Friday, September 4, 2009

Irvington History

In my spare time (or lack there of) I still try to research the history of our home and the neighborhood... Here's a little history to our Irvington Neighborhood.


"Few city neighborhoods in the West have the variety and quality of early 20th Century residential architecture to equal Portland's historic Irvington Neighborhood. Portland's population boomed in the years after 1900, spurred by the 1905 Lewis Clark Exposition. With the west side of the Willamette River fully built up, the city expanded to the east side trolley car suburbs like Irvington in the years from 1900 through 1920.

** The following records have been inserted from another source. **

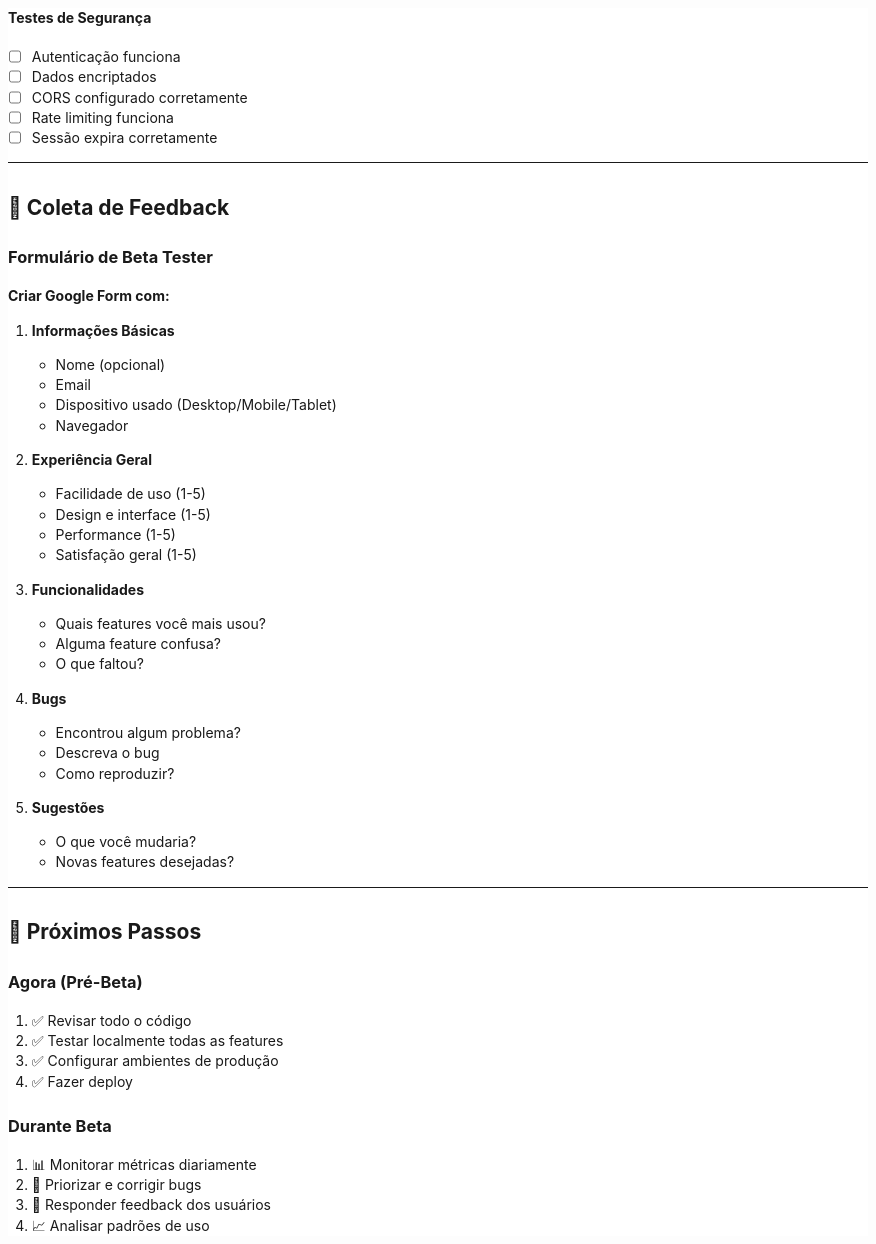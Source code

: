 #### Testes de Segurança
- [ ] Autenticação funciona
- [ ] Dados encriptados
- [ ] CORS configurado corretamente
- [ ] Rate limiting funciona
- [ ] Sessão expira corretamente

---

## 📝 Coleta de Feedback

### Formulário de Beta Tester

**Criar Google Form com:**

1. **Informações Básicas**
   - Nome (opcional)
   - Email
   - Dispositivo usado (Desktop/Mobile/Tablet)
   - Navegador

2. **Experiência Geral**
   - Facilidade de uso (1-5)
   - Design e interface (1-5)
   - Performance (1-5)
   - Satisfação geral (1-5)

3. **Funcionalidades**
   - Quais features você mais usou?
   - Alguma feature confusa?
   - O que faltou?

4. **Bugs**
   - Encontrou algum problema?
   - Descreva o bug
   - Como reproduzir?

5. **Sugestões**
   - O que você mudaria?
   - Novas features desejadas?

---

## 🎯 Próximos Passos

### Agora (Pré-Beta)
1. ✅ Revisar todo o código
2. ✅ Testar localmente todas as features
3. ✅ Configurar ambientes de produção
4. ✅ Fazer deploy

### Durante Beta
1. 📊 Monitorar métricas diariamente
2. 🐛 Priorizar e corrigir bugs
3. 💬 Responder feedback dos usuários
4. 📈 Analisar padrões de uso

Upper middle class Portlanders built substantial Irvington houses in the styles common to the period -- Arts and Crafts, Craftsman, Colonial Revival, Prairie Style, Bungalow -- many with an inventiveness and creative touch freed from East Coast architectural proprieties. Despite some losses to urban development, Irvington retains its historic charm, with thousands of well maintained or recently restored homes."

and more...

"The trolley car made Irvington. Before automobiles provided nearly universal mobility, the 5 cent streetcar fare offered ordinary citizens the opportunity to live more than walking distance from their work, and opened up the "suburban" areas of Portland east of the Willamette River to settlement. From its late 19th century beginnings, Irvington was planned as an upper middle-class residential area. Deed covenants set minimum values for new homes and imposed other restrictions. The result was slow but steady growth, and an unusually high quality of design and construction throughout the area."